#### ACTION ITEM
Would you please repeat exactly the lines from the one containing "value: 62.84830858877575" to the end of the records, both included, and leave out the rest?

*** RECORD EXTRACTS

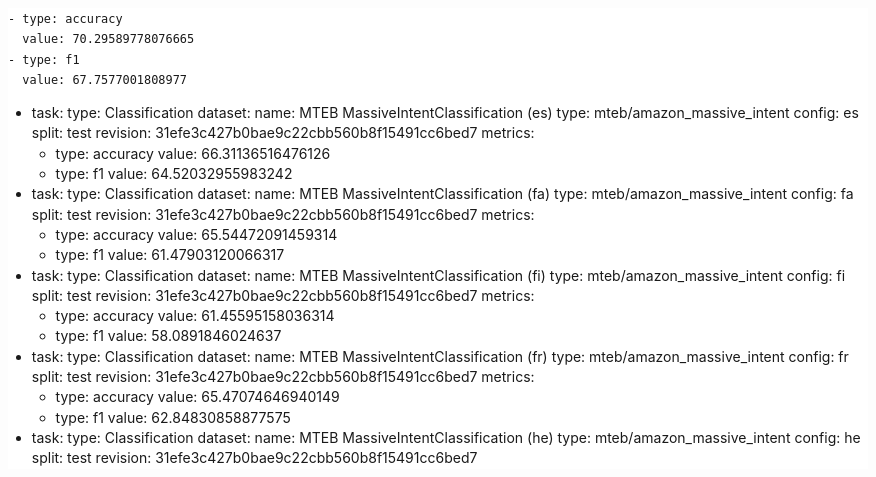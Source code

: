    - type: accuracy
      value: 70.29589778076665
    - type: f1
      value: 67.7577001808977
  - task:
      type: Classification
    dataset:
      name: MTEB MassiveIntentClassification (es)
      type: mteb/amazon_massive_intent
      config: es
      split: test
      revision: 31efe3c427b0bae9c22cbb560b8f15491cc6bed7
    metrics:
    - type: accuracy
      value: 66.31136516476126
    - type: f1
      value: 64.52032955983242
  - task:
      type: Classification
    dataset:
      name: MTEB MassiveIntentClassification (fa)
      type: mteb/amazon_massive_intent
      config: fa
      split: test
      revision: 31efe3c427b0bae9c22cbb560b8f15491cc6bed7
    metrics:
    - type: accuracy
      value: 65.54472091459314
    - type: f1
      value: 61.47903120066317
  - task:
      type: Classification
    dataset:
      name: MTEB MassiveIntentClassification (fi)
      type: mteb/amazon_massive_intent
      config: fi
      split: test
      revision: 31efe3c427b0bae9c22cbb560b8f15491cc6bed7
    metrics:
    - type: accuracy
      value: 61.45595158036314
    - type: f1
      value: 58.0891846024637
  - task:
      type: Classification
    dataset:
      name: MTEB MassiveIntentClassification (fr)
      type: mteb/amazon_massive_intent
      config: fr
      split: test
      revision: 31efe3c427b0bae9c22cbb560b8f15491cc6bed7
    metrics:
    - type: accuracy
      value: 65.47074646940149
    - type: f1
      value: 62.84830858877575
  - task:
      type: Classification
    dataset:
      name: MTEB MassiveIntentClassification (he)
      type: mteb/amazon_massive_intent
      config: he
      split: test
      revision: 31efe3c427b0bae9c22cbb560b8f15491cc6bed7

******

#### SOLVED EXERCISE
      value: 62.84830858877575
  - task:
      type: Classification
    dataset:
      name: MTEB MassiveIntentClassification (he)
      type: mteb/amazon_massive_intent
      config: he
      split: test
      revision: 31efe3c427b0bae9c22cbb560b8f15491cc6bed7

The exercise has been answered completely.